Менее всего был похож на сатану этот человечек с маленьким дряблым личиком, но было в его гусином гоготанье что-то такое, что уничтожало святость и крепость тюрьмы. Посмейся он еще немного — и вот развалятся стены, упадут решетки и надзиратель сам выведет арестантов за ворота: пожалуйте, господа, гуляйте себе по городу».
Не нужно никаких умных слов, достаточно «гусиного гоготанья», чтобы уничтожить «святость и крепость тюрьмы», святость и крепость того порядка, на котором основаны тюрьмы, которым оправданы казни. Когда больные, связанные здоровыми, освободятся, то порядок окажется не порядком, а «сумасшедшим домом».
Проснувшись ночью в темной комнате, можно принять полотенце за привидение; но стоит разглядеть полотенце, чтобы привидение исчезло. В «Семи повешенных» Андреев показывает, что полотенце не привидение, что смертная казнь — не правосудие, а убийство, хуже убийства: обыкновенный убийца чувствует или когда-нибудь почувствует, что нельзя убивать, а казнящие этого никогда не могут почувствовать или тотчас же перестанут казнить и начнут убивать. Убийца — зверь; палач — дьявол. О чудовищности смертной казни все говорили; Андреев не говорит, а делает ее чудовищной.
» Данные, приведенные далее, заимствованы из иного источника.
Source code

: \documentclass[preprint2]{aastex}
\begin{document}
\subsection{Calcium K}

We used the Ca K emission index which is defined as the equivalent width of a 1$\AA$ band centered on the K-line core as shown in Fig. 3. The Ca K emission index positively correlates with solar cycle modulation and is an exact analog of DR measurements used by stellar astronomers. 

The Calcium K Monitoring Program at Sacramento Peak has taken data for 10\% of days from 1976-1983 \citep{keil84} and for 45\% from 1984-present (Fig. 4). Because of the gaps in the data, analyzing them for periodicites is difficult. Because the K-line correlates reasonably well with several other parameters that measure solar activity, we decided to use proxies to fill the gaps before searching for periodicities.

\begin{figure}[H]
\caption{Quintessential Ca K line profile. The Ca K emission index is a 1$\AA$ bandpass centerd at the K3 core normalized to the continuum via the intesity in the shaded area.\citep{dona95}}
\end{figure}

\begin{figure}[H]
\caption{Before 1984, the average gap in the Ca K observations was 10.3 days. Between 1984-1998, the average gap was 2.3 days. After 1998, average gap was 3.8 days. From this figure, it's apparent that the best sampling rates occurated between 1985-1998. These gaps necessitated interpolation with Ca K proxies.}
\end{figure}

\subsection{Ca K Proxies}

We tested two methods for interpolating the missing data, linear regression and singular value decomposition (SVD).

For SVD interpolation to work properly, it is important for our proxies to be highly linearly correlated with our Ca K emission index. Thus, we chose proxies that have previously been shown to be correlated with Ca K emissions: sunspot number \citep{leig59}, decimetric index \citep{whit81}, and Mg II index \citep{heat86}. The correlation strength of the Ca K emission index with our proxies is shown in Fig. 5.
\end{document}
Конечно, и после «Семи повешенных» так же будут вешать, как и прежде. Но так да не так. Сторожевой крик совести раздался, и уже ничто его не заглушит. Ежели все называют черное белым, то достаточно одному сказать, что черное черно, чтобы, рано или поздно, согласились все. Люди ели человеческое мясо — перестали есть; люди казнят — перестанут казнить.